START Extracted entries
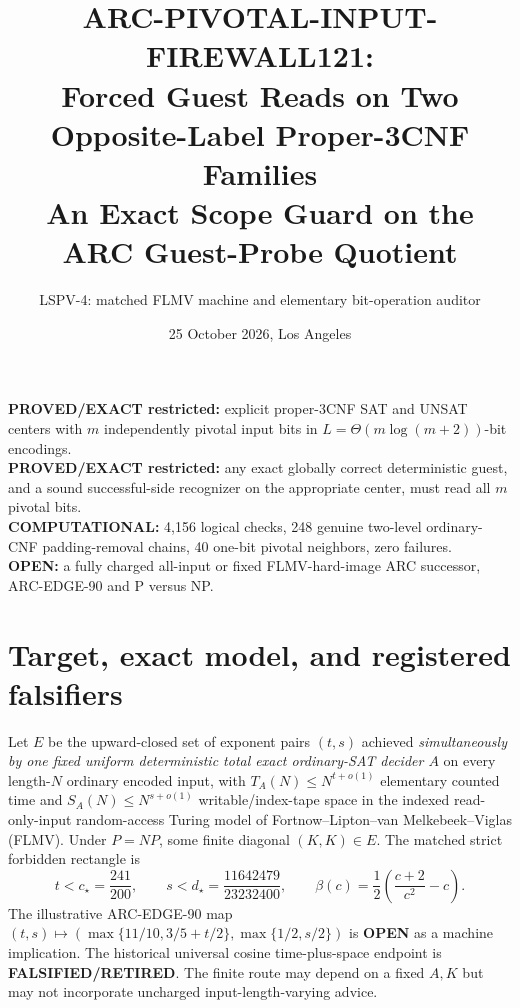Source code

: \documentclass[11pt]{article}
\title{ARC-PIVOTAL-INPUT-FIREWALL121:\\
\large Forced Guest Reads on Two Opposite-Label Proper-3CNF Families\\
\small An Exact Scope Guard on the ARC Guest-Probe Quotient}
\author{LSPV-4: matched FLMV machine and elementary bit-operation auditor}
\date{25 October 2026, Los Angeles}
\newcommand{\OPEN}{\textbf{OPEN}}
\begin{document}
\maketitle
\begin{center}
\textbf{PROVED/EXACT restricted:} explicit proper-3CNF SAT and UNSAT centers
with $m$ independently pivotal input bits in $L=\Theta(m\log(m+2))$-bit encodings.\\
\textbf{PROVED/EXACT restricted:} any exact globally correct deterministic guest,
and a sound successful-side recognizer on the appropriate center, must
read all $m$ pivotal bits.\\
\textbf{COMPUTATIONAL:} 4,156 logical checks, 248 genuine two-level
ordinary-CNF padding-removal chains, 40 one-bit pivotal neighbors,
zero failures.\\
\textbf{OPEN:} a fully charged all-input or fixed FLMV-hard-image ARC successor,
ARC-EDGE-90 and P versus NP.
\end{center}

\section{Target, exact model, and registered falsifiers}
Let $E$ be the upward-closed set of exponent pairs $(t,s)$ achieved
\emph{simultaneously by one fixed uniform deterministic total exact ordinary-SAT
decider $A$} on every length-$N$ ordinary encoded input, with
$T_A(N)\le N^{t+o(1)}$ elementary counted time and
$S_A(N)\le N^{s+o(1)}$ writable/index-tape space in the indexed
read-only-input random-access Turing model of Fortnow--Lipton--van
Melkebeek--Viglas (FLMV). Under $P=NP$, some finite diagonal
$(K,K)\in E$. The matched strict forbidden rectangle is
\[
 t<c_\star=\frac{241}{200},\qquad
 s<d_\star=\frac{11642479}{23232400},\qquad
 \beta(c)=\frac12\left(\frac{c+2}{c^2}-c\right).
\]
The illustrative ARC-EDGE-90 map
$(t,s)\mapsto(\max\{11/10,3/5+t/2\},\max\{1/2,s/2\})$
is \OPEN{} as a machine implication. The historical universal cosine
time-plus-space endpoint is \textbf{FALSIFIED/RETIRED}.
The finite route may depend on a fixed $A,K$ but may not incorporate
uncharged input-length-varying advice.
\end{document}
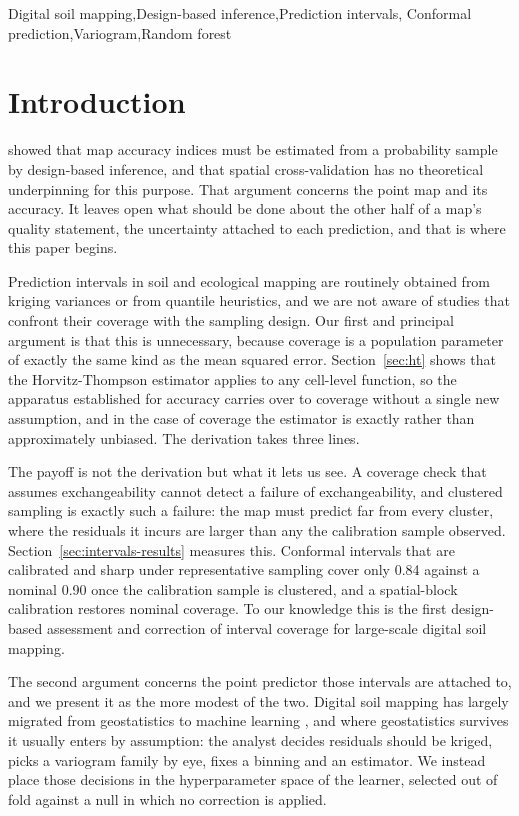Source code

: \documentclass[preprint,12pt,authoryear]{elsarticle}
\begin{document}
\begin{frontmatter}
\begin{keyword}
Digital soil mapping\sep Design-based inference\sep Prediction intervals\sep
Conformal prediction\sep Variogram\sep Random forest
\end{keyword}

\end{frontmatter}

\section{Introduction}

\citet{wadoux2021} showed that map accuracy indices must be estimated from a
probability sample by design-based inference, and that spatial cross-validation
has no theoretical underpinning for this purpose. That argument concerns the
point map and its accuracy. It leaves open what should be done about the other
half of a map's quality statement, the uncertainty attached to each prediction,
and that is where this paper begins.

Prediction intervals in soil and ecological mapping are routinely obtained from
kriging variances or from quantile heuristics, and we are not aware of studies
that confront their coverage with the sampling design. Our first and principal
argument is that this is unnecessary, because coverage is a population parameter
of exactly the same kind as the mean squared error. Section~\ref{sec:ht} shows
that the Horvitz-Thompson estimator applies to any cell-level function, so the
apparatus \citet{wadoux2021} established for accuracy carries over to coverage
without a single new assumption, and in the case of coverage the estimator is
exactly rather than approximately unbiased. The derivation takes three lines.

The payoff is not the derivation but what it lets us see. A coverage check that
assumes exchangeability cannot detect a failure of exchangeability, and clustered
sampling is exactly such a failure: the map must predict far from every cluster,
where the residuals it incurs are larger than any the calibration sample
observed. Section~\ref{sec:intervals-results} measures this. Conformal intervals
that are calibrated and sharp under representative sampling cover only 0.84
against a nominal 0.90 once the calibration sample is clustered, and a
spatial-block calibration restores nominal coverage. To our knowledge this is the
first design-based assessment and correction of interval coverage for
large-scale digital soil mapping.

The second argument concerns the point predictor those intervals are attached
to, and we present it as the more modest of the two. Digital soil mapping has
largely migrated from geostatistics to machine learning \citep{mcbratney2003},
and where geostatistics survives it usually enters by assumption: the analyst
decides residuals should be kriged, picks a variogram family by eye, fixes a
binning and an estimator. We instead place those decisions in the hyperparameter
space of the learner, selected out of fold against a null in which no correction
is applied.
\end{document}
END Extracted entries
§ **Aim of the task**
Every line in the records above that contains the word "time" should be copied out.

§ **Response below**
$T_A(N)\le N^{t+o(1)}$ elementary counted time and
time-plus-space endpoint is \textbf{FALSIFIED/RETIRED}.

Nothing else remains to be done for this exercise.